Problem: In the data below, count how many lines contain "each" and give that number by itself.

+ + + + + + +

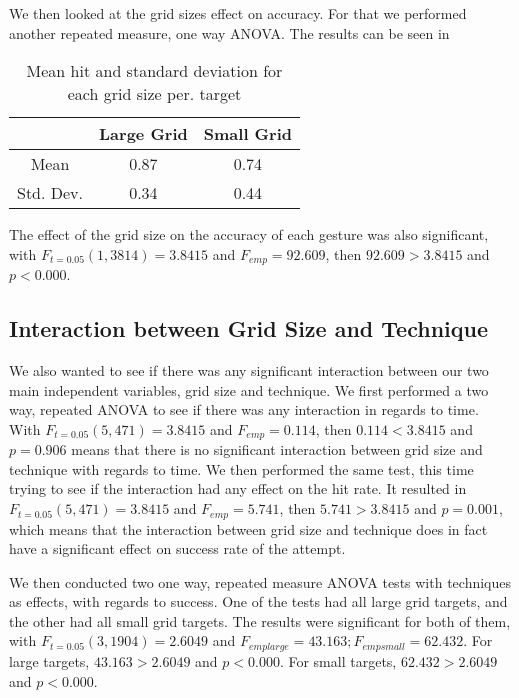 We then looked at the grid sizes effect on accuracy. For that we performed another repeated measure, one way ANOVA. The results can be seen in 

\begin{table}[H]
	\centering
	\begin{tabular}{|c|c|c|}
		\hline
		\rowcolor[HTML]{9B9B9B} 
		& \textbf{Large Grid} & \textbf{Small Grid} \\ \hline
		Mean & 0.87 & 0.74 \\ \hline
		Std. Dev. & 0.34 & 0.44 \\ \hline
		\end{tabular}
		\caption{Mean hit and standard deviation for each grid size per. target}
		\label{tab:meanHitSize}
\end{table}

The effect of the grid size on the accuracy of each gesture was also significant, with $F_{t=0.05}(1,3814)=3.8415$ and $F_{emp} = 92.609$, then $92.609 >3.8415$ and $p<0.000$.

\subsection{Interaction between Grid Size and Technique}
We also wanted to see if there was any significant interaction between our two main independent variables, grid size and technique. 
We first performed a two way, repeated ANOVA to see if there was any interaction in regards to time. With $F_{t=0.05}(5,471)=3.8415$ and $F_{emp}= 0.114$, then $0.114 < 3.8415$ and $p=0.906$ means that there is no significant interaction between grid size and technique with regards to time. We then performed the same test, this time trying to see if the interaction had any effect on the hit rate. It resulted in $F_{t=0.05}(5,471)=3.8415$ and $F_{emp}=5.741$, then $5.741 > 3.8415$ and $p=0.001$, which means that the interaction between grid size and technique does in fact have a significant effect on success rate of the attempt. 

We then conducted two one way, repeated measure ANOVA tests with techniques as effects, with regards to success. One of the tests had all large grid targets, and the other had all small grid targets. The results were significant for both of them, with $F_{t=0.05}(3,1904) = 2.6049$ and $F_{emplarge}= 43.163; F_{empsmall}=62.432$. For large targets, $43.163 > 2.6049$ and $p<0.000$. For small targets, $62.432 > 2.6049$ and $p < 0.000$.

+ + + + + + +

Answer to this exercise: 2